Rubinstein was an amazing natural talent. Among other things, he could master (not just memorize) entire piano concertos such as the Grieg in a matter of days. When he was young, he only worked as hard as he had to. But then came electrical recording (he never made an acoustical recording) with high fidelity that revealed the slightest flaws. He took a sabbatical, worked day and night, and was able to bring his playing to a sky-high technical level, even though he was over 40 at that point. Again, amazing. His clarity and unerring control over phrasing are uncanny and make for superb records. Understandably, he never did reach the ultimate degree of lightening-fast fingerwork of someone like Hoffmann. No doubt that was never his goal. That may be why he never recorded the Chopin etudes, for example.

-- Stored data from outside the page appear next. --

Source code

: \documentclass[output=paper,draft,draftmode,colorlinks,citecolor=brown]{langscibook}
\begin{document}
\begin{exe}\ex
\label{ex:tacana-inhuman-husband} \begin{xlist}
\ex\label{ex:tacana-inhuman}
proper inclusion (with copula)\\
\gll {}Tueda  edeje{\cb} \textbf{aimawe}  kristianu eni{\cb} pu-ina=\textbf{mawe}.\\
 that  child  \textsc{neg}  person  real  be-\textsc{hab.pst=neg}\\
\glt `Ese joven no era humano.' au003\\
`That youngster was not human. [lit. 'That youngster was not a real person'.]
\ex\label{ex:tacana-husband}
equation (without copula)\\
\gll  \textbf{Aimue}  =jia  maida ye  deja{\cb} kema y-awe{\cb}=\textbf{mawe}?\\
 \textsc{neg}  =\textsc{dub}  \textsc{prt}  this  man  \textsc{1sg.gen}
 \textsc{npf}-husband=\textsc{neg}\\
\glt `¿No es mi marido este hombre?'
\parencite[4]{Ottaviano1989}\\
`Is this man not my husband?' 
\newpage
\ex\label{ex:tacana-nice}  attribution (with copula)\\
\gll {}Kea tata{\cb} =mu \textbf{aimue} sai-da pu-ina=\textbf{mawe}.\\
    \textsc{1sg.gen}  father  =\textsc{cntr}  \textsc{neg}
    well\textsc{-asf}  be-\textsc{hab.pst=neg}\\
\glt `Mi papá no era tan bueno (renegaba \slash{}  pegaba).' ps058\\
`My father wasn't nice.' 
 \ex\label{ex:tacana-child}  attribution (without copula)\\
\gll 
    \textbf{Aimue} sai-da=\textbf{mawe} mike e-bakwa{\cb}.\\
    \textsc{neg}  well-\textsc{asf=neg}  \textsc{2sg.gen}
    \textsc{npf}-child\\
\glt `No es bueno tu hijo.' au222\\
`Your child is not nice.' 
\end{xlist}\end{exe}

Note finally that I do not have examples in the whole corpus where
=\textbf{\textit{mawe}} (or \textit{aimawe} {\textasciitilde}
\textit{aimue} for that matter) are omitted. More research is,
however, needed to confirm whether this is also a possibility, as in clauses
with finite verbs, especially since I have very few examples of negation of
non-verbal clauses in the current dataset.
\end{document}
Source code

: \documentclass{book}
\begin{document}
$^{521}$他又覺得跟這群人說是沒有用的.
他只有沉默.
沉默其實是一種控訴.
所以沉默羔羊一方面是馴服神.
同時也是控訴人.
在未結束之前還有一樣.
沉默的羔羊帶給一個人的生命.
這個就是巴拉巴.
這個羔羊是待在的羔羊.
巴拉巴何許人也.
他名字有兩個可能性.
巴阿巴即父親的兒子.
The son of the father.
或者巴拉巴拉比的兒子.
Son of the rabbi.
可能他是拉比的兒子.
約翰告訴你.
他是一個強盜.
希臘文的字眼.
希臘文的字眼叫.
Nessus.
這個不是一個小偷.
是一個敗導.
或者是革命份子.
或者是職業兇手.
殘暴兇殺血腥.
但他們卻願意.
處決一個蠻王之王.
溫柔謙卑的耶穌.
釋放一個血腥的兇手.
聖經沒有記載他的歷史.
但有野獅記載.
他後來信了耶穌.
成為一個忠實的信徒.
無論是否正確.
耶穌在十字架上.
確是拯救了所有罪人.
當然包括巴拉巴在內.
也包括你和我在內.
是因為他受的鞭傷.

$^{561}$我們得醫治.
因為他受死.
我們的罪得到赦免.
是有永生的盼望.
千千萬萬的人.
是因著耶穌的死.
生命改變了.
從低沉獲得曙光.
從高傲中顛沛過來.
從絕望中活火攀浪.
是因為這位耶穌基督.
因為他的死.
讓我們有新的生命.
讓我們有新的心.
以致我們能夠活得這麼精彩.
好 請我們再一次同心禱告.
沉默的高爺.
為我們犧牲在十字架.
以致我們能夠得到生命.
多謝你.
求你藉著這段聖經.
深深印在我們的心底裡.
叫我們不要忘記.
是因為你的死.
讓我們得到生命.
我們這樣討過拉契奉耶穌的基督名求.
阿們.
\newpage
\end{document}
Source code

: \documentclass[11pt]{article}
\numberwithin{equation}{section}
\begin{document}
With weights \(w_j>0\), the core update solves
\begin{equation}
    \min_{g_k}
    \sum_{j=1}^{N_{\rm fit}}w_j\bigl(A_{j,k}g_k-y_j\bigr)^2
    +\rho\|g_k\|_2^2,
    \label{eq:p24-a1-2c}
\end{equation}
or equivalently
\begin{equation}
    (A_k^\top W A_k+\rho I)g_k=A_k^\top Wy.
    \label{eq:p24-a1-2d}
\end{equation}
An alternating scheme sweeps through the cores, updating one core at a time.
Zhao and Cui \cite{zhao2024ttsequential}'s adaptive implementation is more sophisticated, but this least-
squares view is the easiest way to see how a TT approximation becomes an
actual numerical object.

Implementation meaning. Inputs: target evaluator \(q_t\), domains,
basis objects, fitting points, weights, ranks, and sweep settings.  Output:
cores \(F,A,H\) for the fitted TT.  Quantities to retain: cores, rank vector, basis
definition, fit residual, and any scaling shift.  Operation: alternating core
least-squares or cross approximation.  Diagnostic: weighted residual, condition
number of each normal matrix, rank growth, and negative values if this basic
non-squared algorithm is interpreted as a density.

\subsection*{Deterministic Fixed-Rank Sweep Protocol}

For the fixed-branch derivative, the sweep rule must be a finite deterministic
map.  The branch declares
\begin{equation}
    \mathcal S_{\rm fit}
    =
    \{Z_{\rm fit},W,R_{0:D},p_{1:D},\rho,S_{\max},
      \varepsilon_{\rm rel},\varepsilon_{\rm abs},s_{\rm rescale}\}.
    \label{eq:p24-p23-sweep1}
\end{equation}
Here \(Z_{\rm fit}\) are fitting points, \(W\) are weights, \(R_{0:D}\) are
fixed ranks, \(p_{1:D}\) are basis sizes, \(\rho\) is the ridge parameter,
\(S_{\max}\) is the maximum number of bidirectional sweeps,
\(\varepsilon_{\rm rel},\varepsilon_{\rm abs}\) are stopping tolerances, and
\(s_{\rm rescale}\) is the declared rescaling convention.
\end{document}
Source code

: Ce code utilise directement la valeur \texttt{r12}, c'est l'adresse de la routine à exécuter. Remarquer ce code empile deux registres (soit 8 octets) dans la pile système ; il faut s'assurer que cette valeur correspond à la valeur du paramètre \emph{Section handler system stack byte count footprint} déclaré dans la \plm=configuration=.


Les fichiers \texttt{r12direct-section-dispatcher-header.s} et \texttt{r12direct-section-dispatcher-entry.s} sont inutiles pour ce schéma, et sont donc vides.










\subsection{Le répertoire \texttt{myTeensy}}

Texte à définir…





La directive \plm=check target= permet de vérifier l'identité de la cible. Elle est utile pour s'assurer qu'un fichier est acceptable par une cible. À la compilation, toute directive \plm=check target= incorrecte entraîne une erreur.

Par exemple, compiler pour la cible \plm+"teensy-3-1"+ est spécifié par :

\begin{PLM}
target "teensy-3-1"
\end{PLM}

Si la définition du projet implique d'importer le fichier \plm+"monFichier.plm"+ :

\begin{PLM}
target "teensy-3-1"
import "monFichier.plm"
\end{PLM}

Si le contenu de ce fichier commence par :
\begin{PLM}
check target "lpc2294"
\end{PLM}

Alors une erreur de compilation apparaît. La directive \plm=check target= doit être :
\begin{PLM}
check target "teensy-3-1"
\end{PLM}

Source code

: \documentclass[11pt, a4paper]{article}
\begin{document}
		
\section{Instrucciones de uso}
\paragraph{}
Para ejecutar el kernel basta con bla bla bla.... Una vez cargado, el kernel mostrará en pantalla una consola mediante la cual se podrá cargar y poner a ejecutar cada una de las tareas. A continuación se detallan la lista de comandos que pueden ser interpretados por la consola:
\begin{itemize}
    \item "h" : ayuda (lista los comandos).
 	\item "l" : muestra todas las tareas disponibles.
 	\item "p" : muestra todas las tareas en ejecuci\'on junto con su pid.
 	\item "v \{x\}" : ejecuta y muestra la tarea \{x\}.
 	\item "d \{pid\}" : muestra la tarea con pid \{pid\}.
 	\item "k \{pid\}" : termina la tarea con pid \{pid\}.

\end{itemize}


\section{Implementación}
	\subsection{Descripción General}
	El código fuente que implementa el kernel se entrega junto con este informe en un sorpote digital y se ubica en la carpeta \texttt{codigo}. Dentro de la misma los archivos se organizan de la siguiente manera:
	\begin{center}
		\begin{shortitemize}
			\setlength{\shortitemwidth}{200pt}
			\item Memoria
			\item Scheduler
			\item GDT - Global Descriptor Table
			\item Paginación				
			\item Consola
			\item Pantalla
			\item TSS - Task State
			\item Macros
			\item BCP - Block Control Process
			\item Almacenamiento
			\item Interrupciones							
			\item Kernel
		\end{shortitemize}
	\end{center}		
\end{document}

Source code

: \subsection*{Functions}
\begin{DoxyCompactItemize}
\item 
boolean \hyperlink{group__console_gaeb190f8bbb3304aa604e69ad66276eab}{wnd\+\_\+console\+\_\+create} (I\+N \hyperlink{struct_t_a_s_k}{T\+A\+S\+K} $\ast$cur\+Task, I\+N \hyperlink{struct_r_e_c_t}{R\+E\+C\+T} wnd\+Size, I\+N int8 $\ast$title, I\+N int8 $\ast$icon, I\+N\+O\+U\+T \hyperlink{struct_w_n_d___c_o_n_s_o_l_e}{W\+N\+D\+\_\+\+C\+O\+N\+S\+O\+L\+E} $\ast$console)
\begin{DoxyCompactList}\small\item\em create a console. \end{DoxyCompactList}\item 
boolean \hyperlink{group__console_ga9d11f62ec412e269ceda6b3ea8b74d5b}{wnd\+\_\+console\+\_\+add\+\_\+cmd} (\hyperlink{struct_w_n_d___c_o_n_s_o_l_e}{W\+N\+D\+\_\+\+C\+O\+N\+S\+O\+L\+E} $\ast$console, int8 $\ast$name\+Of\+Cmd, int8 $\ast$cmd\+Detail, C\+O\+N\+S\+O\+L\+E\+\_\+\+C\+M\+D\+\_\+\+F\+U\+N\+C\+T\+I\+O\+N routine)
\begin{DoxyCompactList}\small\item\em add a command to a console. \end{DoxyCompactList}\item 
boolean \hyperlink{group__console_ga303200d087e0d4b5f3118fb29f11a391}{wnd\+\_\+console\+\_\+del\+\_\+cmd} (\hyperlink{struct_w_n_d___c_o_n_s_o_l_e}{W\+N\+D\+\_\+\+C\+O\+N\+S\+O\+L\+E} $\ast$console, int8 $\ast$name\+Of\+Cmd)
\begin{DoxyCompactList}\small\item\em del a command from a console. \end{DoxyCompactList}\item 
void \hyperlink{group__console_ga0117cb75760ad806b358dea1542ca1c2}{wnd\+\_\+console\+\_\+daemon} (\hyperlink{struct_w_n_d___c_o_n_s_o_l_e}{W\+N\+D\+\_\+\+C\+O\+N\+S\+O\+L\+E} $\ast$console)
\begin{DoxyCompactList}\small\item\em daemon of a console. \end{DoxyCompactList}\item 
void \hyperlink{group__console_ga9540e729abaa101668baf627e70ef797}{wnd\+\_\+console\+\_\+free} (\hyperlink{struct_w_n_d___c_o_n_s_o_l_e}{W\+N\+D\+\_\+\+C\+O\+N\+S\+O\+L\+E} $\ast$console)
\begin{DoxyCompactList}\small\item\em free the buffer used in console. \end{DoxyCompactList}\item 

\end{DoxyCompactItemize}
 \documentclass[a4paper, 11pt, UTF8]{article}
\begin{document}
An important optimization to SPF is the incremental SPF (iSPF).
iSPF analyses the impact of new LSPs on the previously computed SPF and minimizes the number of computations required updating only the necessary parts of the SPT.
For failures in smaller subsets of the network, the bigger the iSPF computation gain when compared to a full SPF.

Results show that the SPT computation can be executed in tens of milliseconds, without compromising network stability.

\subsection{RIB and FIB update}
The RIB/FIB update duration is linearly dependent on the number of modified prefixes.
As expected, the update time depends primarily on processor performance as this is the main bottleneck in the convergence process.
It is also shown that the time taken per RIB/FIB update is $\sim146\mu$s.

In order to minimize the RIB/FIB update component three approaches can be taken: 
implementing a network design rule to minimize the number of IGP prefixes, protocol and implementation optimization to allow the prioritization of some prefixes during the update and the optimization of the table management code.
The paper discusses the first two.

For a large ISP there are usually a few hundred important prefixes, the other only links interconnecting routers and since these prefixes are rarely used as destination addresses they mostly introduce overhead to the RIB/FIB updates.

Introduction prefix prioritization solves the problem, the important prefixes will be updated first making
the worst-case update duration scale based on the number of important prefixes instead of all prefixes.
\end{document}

Rubinstein may be fading out of fashion these days, in the era of the fast-fingered virtuosos. But he was extraordinary. (A lot of my information about him comes from his own two-volume autobiography, My Early Years and My Many Years. Great reading.)


----------



## Strange Magic (Sep 14, 2015)

I read (or heard) him say that he owed the fullness of his talent to being exposed to Horowitz. The story is that Rubenstein was a prodigy, arrived with a great splash, and then he said he coasted on his early momentum for a number of years, allowing his technique and application to stagnate. Then he heard the up-and-coming Horowitz and realized that he himself was allowing himself to decay as an artist; he then set to work to reconstruct his pianism and was reborn as the mature Rubenstein.


----------



## fluteman (Dec 7, 2015)

Strange Magic said:


> I read (or heard) him say that he owed the fullness of his talent to being exposed to Horowitz. The story is that Rubenstein was a prodigy, arrived with a great splash, and then he said he coasted on his early momentum for a number of years, allowing his technique and application to stagnate. Then he heard the up-and-coming Horowitz and realized that he himself was allowing himself to decay as an artist; he then set to work to reconstruct his pianism and was reborn as the mature Rubenstein.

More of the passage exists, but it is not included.